How to get data out of AVX registers?

Question

Using MSVC 2013 and AVX 1, I've got 8 floats in a register:

__m256 foo = mm256_fmadd_ps(a,b,c);

Now I want to call inline void print(float) {...} for all 8 floats. It looks like the Intel AVX intrisics would make this rather complicated:

print(_castu32_f32(_mm256_extract_epi32(foo, 0)));
print(_castu32_f32(_mm256_extract_epi32(foo, 1)));
print(_castu32_f32(_mm256_extract_epi32(foo, 2)));
// ...

but MSVC doesn't even have either of these two intrinsics.

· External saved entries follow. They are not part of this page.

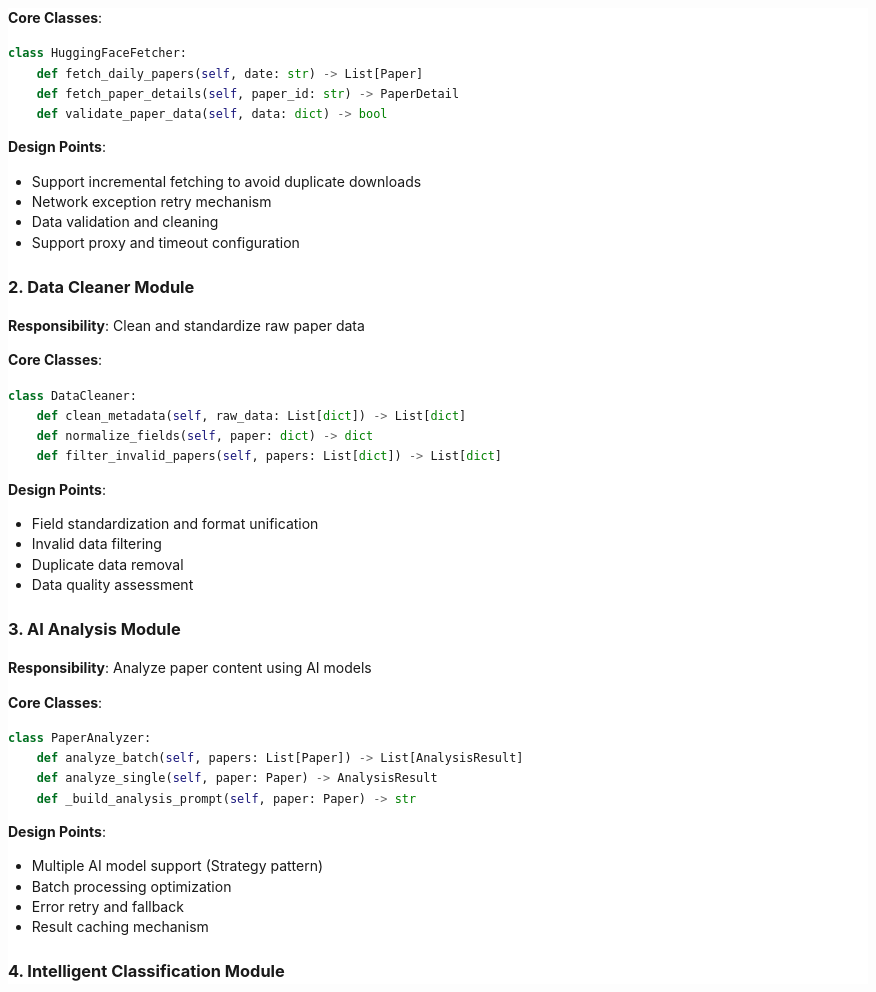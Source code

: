 **Core Classes**:

```python
class HuggingFaceFetcher:
    def fetch_daily_papers(self, date: str) -> List[Paper]
    def fetch_paper_details(self, paper_id: str) -> PaperDetail
    def validate_paper_data(self, data: dict) -> bool
```

**Design Points**:

- Support incremental fetching to avoid duplicate downloads
- Network exception retry mechanism
- Data validation and cleaning
- Support proxy and timeout configuration

### 2. Data Cleaner Module

**Responsibility**: Clean and standardize raw paper data

**Core Classes**:

```python
class DataCleaner:
    def clean_metadata(self, raw_data: List[dict]) -> List[dict]
    def normalize_fields(self, paper: dict) -> dict
    def filter_invalid_papers(self, papers: List[dict]) -> List[dict]
```

**Design Points**:

- Field standardization and format unification
- Invalid data filtering
- Duplicate data removal
- Data quality assessment

### 3. AI Analysis Module

**Responsibility**: Analyze paper content using AI models

**Core Classes**:

```python
class PaperAnalyzer:
    def analyze_batch(self, papers: List[Paper]) -> List[AnalysisResult]
    def analyze_single(self, paper: Paper) -> AnalysisResult
    def _build_analysis_prompt(self, paper: Paper) -> str
```

**Design Points**:

- Multiple AI model support (Strategy pattern)
- Batch processing optimization
- Error retry and fallback
- Result caching mechanism

### 4. Intelligent Classification Module
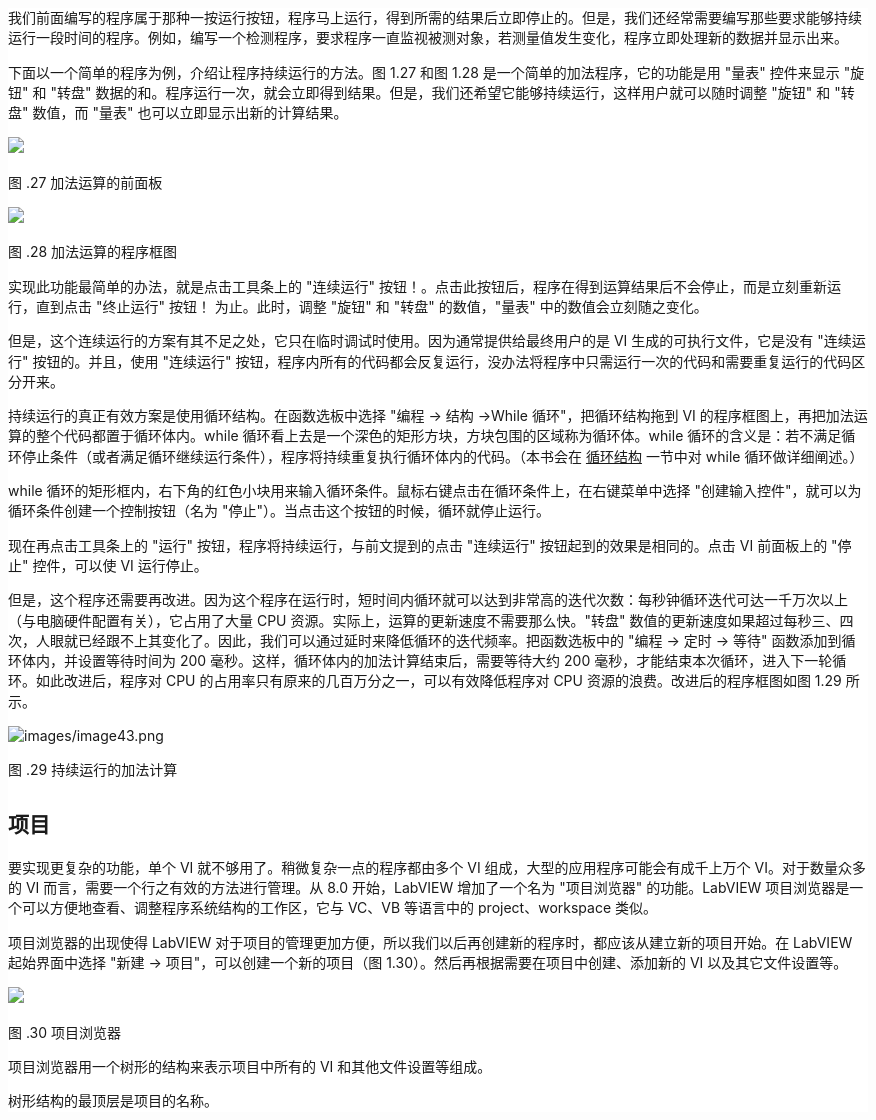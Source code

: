 我们前面编写的程序属于那种一按运行按钮，程序马上运行，得到所需的结果后立即停止的。但是，我们还经常需要编写那些要求能够持续运行一段时间的程序。例如，编写一个检测程序，要求程序一直监视被测对象，若测量值发生变化，程序立即处理新的数据并显示出来。

下面以一个简单的程序为例，介绍让程序持续运行的方法。图 1.27 和图
1.28 是一个简单的加法程序，它的功能是用 "量表" 控件来显示 "旋钮" 和 "转盘" 数据的和。程序运行一次，就会立即得到结果。但是，我们还希望它能够持续运行，这样用户就可以随时调整 "旋钮" 和 "转盘" 数值，而 "量表" 也可以立即显示出新的计算结果。

![](images/image39.png)

图 .27 加法运算的前面板

![](images/image40.png)

图 .28 加法运算的程序框图

实现此功能最简单的办法，就是点击工具条上的 "连续运行" 按钮！[](images/image41.png)。点击此按钮后，程序在得到运算结果后不会停止，而是立刻重新运行，直到点击 "终止运行" 按钮！[](images/image42.png) 为止。此时，调整 "旋钮" 和 "转盘" 的数值，"量表" 中的数值会立刻随之变化。

但是，这个连续运行的方案有其不足之处，它只在临时调试时使用。因为通常提供给最终用户的是 VI 生成的可执行文件，它是没有 "连续运行" 按钮的。并且，使用 "连续运行" 按钮，程序内所有的代码都会反复运行，没办法将程序中只需运行一次的代码和需要重复运行的代码区分开来。

持续运行的真正有效方案是使用循环结构。在函数选板中选择 "编程 -\> 结构 -\>While 循环"，把循环结构拖到 VI 的程序框图上，再把加法运算的整个代码都置于循环体内。while 循环看上去是一个深色的矩形方块，方块包围的区域称为循环体。while 循环的含义是：若不满足循环停止条件（或者满足循环继续运行条件），程序将持续重复执行循环体内的代码。（本书会在 [循环结构](data_other_datatypes.md) 一节中对 while 循环做详细阐述。）

while 循环的矩形框内，右下角的红色小块用来输入循环条件。鼠标右键点击在循环条件上，在右键菜单中选择 "创建输入控件"，就可以为循环条件创建一个控制按钮（名为 "停止"）。当点击这个按钮的时候，循环就停止运行。

现在再点击工具条上的 "运行" 按钮，程序将持续运行，与前文提到的点击 "连续运行" 按钮起到的效果是相同的。点击 VI 前面板上的 "停止" 控件，可以使 VI 运行停止。

但是，这个程序还需要再改进。因为这个程序在运行时，短时间内循环就可以达到非常高的迭代次数：每秒钟循环迭代可达一千万次以上（与电脑硬件配置有关），它占用了大量 CPU 资源。实际上，运算的更新速度不需要那么快。"转盘" 数值的更新速度如果超过每秒三、四次，人眼就已经跟不上其变化了。因此，我们可以通过延时来降低循环的迭代频率。把函数选板中的 "编程 -\> 定时 -\> 等待" 函数添加到循环体内，并设置等待时间为 200 毫秒。这样，循环体内的加法计算结束后，需要等待大约 200 毫秒，才能结束本次循环，进入下一轮循环。如此改进后，程序对 CPU 的占用率只有原来的几百万分之一，可以有效降低程序对 CPU 资源的浪费。改进后的程序框图如图
1.29 所示。

![images/image43.png](images/image43.png "持续运行的加法计算")

图 .29 持续运行的加法计算

## 项目

要实现更复杂的功能，单个 VI 就不够用了。稍微复杂一点的程序都由多个 VI 组成，大型的应用程序可能会有成千上万个 VI。对于数量众多的 VI 而言，需要一个行之有效的方法进行管理。从 8.0 开始，LabVIEW 增加了一个名为 "项目浏览器" 的功能。LabVIEW 项目浏览器是一个可以方便地查看、调整程序系统结构的工作区，它与 VC、VB 等语言中的 project、workspace 类似。

项目浏览器的出现使得 LabVIEW 对于项目的管理更加方便，所以我们以后再创建新的程序时，都应该从建立新的项目开始。在 LabVIEW 起始界面中选择 "新建 -\> 项目"，可以创建一个新的项目（图
1.30）。然后再根据需要在项目中创建、添加新的 VI 以及其它文件设置等。

![](images/image44.png)

图 .30 项目浏览器

项目浏览器用一个树形的结构来表示项目中所有的 VI 和其他文件设置等组成。

树形结构的最顶层是项目的名称。

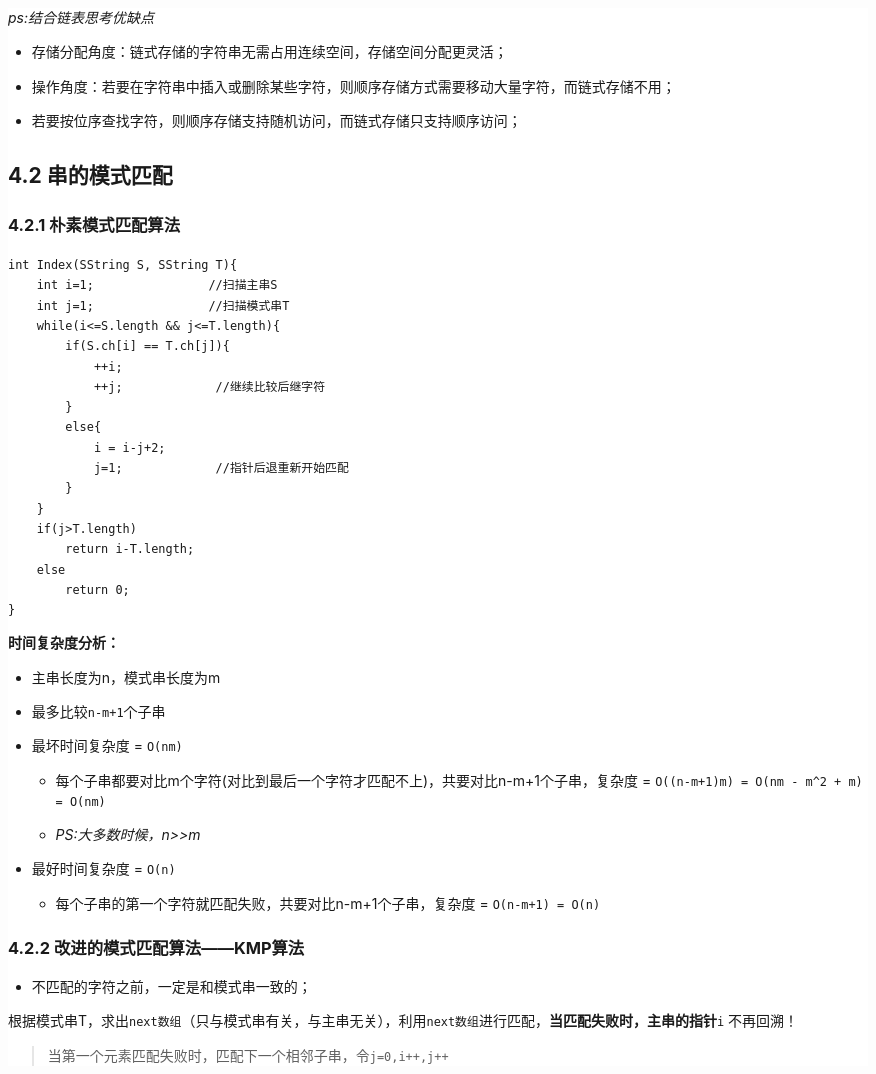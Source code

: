 *ps:结合链表思考优缺点*

* 存储分配角度：链式存储的字符串无需占用连续空间，存储空间分配更灵活；

* 操作角度：若要在字符串中插入或删除某些字符，则顺序存储方式需要移动大量字符，而链式存储不用；

* 若要按位序查找字符，则顺序存储支持随机访问，而链式存储只支持顺序访问；

## **4.2 串的模式匹配**

### **4.2.1 朴素模式匹配算法**

```plain
int Index(SString S, SString T){
    int i=1;                //扫描主串S
    int j=1;                //扫描模式串T
    while(i<=S.length && j<=T.length){
        if(S.ch[i] == T.ch[j]){
            ++i;
            ++j;             //继续比较后继字符
        }
        else{
            i = i-j+2;
            j=1;             //指针后退重新开始匹配
        }
    }
    if(j>T.length)
        return i-T.length;
    else
        return 0;
}
```

**时间复杂度分析：**

* 主串长度为n，模式串长度为m

* 最多比较`n-m+1`个子串

* 最坏时间复杂度 = `O(nm)`

  * 每个子串都要对比m个字符(对比到最后一个字符才匹配不上)，共要对比n-m+1个子串，复杂度 = `O((n-m+1)m) = O(nm - m^2 + m) = O(nm)`

  * *PS:大多数时候，n>>m*

* 最好时间复杂度 = `O(n)`

  * 每个子串的第一个字符就匹配失败，共要对比n-m+1个子串，复杂度 = `O(n-m+1) = O(n)`


### **4.2.2 改进的模式匹配算法——KMP算法**

* 不匹配的字符之前，一定是和模式串一致的；

根据模式串T，求出`next数组`（只与模式串有关，与主串无关），利用`next数组`进行匹配，**当匹配失败时，主串的指针**`i` 不再回溯！

>当第一个元素匹配失败时，匹配下一个相邻子串，令`j=0,i++,j++`
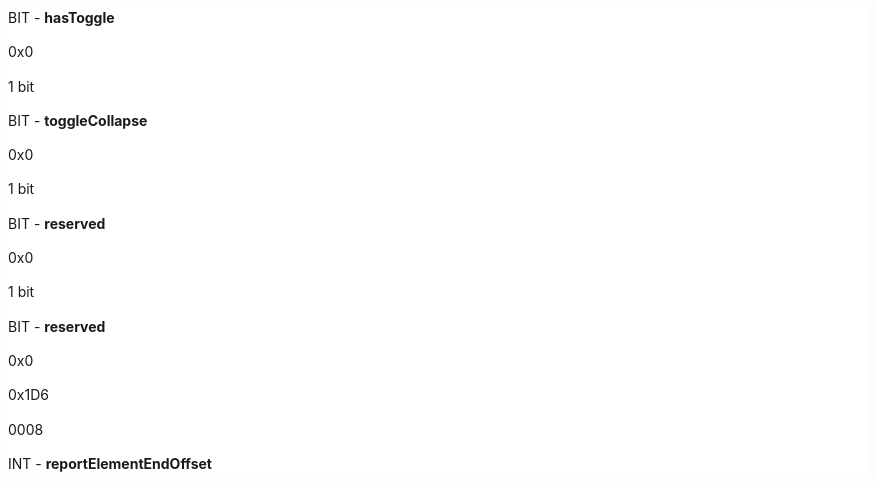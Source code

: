   <p>                        BIT
  - <b>hasToggle</b></p>
  </td>
  <td>
  <p>0x0</p>
  </td>
 </tr>
 <tr>
  <td>
  <p> </p>
  </td>
  <td>
  <p>1 bit</p>
  </td>
  <td>
  <p>                        BIT
  - <b>toggleCollapse</b></p>
  </td>
  <td>
  <p>0x0</p>
  </td>
 </tr>
 <tr>
  <td>
  <p> </p>
  </td>
  <td>
  <p>1 bit</p>
  </td>
  <td>
  <p>                        BIT
  - <b>reserved</b></p>
  </td>
  <td>
  <p>0x0</p>
  </td>
 </tr>
 <tr>
  <td>
  <p> </p>
  </td>
  <td>
  <p>1 bit</p>
  </td>
  <td>
  <p>                        BIT
  - <b>reserved</b></p>
  </td>
  <td>
  <p>0x0</p>
  </td>
 </tr>
 <tr>
  <td>
  <p>0x1D6</p>
  </td>
  <td>
  <p>0008</p>
  </td>
  <td>
  <p>               INT
  - <b>reportElementEndOffset</b></p>
  </td>
  <td>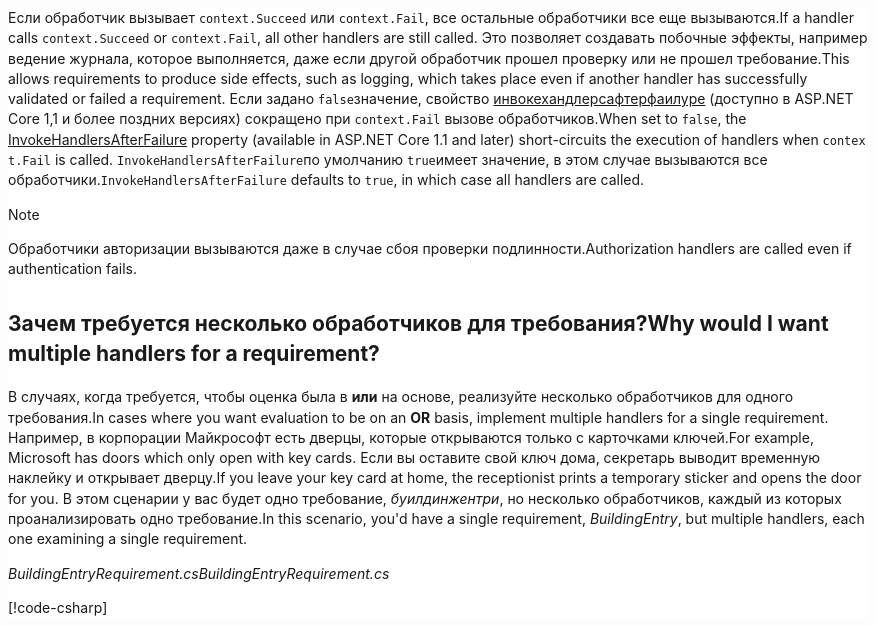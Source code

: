 <span data-ttu-id="b401b-253">Если обработчик вызывает `context.Succeed` или `context.Fail`, все остальные обработчики все еще вызываются.</span><span class="sxs-lookup"><span data-stu-id="b401b-253">If a handler calls `context.Succeed` or `context.Fail`, all other handlers are still called.</span></span> <span data-ttu-id="b401b-254">Это позволяет создавать побочные эффекты, например ведение журнала, которое выполняется, даже если другой обработчик прошел проверку или не прошел требование.</span><span class="sxs-lookup"><span data-stu-id="b401b-254">This allows requirements to produce side effects, such as logging, which takes place even if another handler has successfully validated or failed a requirement.</span></span> <span data-ttu-id="b401b-255">Если задано `false`значение, свойство [инвокехандлерсафтерфаилуре](/dotnet/api/microsoft.aspnetcore.authorization.authorizationoptions.invokehandlersafterfailure#Microsoft_AspNetCore_Authorization_AuthorizationOptions_InvokeHandlersAfterFailure) (доступно в ASP.NET Core 1,1 и более поздних версиях) сокращено при `context.Fail` вызове обработчиков.</span><span class="sxs-lookup"><span data-stu-id="b401b-255">When set to `false`, the [InvokeHandlersAfterFailure](/dotnet/api/microsoft.aspnetcore.authorization.authorizationoptions.invokehandlersafterfailure#Microsoft_AspNetCore_Authorization_AuthorizationOptions_InvokeHandlersAfterFailure) property (available in ASP.NET Core 1.1 and later) short-circuits the execution of handlers when `context.Fail` is called.</span></span> <span data-ttu-id="b401b-256">`InvokeHandlersAfterFailure`по умолчанию `true`имеет значение, в этом случае вызываются все обработчики.</span><span class="sxs-lookup"><span data-stu-id="b401b-256">`InvokeHandlersAfterFailure` defaults to `true`, in which case all handlers are called.</span></span>

> [!NOTE]
> <span data-ttu-id="b401b-257">Обработчики авторизации вызываются даже в случае сбоя проверки подлинности.</span><span class="sxs-lookup"><span data-stu-id="b401b-257">Authorization handlers are called even if authentication fails.</span></span>

<a name="security-authorization-policies-based-multiple-handlers"></a>

## <a name="why-would-i-want-multiple-handlers-for-a-requirement"></a><span data-ttu-id="b401b-258">Зачем требуется несколько обработчиков для требования?</span><span class="sxs-lookup"><span data-stu-id="b401b-258">Why would I want multiple handlers for a requirement?</span></span>

<span data-ttu-id="b401b-259">В случаях, когда требуется, чтобы оценка была в **или** на основе, реализуйте несколько обработчиков для одного требования.</span><span class="sxs-lookup"><span data-stu-id="b401b-259">In cases where you want evaluation to be on an **OR** basis, implement multiple handlers for a single requirement.</span></span> <span data-ttu-id="b401b-260">Например, в корпорации Майкрософт есть дверцы, которые открываются только с карточками ключей.</span><span class="sxs-lookup"><span data-stu-id="b401b-260">For example, Microsoft has doors which only open with key cards.</span></span> <span data-ttu-id="b401b-261">Если вы оставите свой ключ дома, секретарь выводит временную наклейку и открывает дверцу.</span><span class="sxs-lookup"><span data-stu-id="b401b-261">If you leave your key card at home, the receptionist prints a temporary sticker and opens the door for you.</span></span> <span data-ttu-id="b401b-262">В этом сценарии у вас будет одно требование, *буилдинжентри*, но несколько обработчиков, каждый из которых проанализировать одно требование.</span><span class="sxs-lookup"><span data-stu-id="b401b-262">In this scenario, you'd have a single requirement, *BuildingEntry*, but multiple handlers, each one examining a single requirement.</span></span>

<span data-ttu-id="b401b-263">*BuildingEntryRequirement.cs*</span><span class="sxs-lookup"><span data-stu-id="b401b-263">*BuildingEntryRequirement.cs*</span></span>

[!code-csharp[](policies/samples/PoliciesAuthApp1/Services/Requirements/BuildingEntryRequirement.cs?name=snippet_BuildingEntryRequirementClass)]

Sure, I could write back the values to memory and load from there, but I suspect that at assembly level there's no need to spill a register.

Bonus Q: I'd of course like to write

for(int i = 0; i !=8; ++i) 
    print(_castu32_f32(_mm256_extract_epi32(foo, i)))

but MSVC doesn't understand that many intrinsics require loop unrolling. How do I write a loop over the 8x32 floats in __m256 foo?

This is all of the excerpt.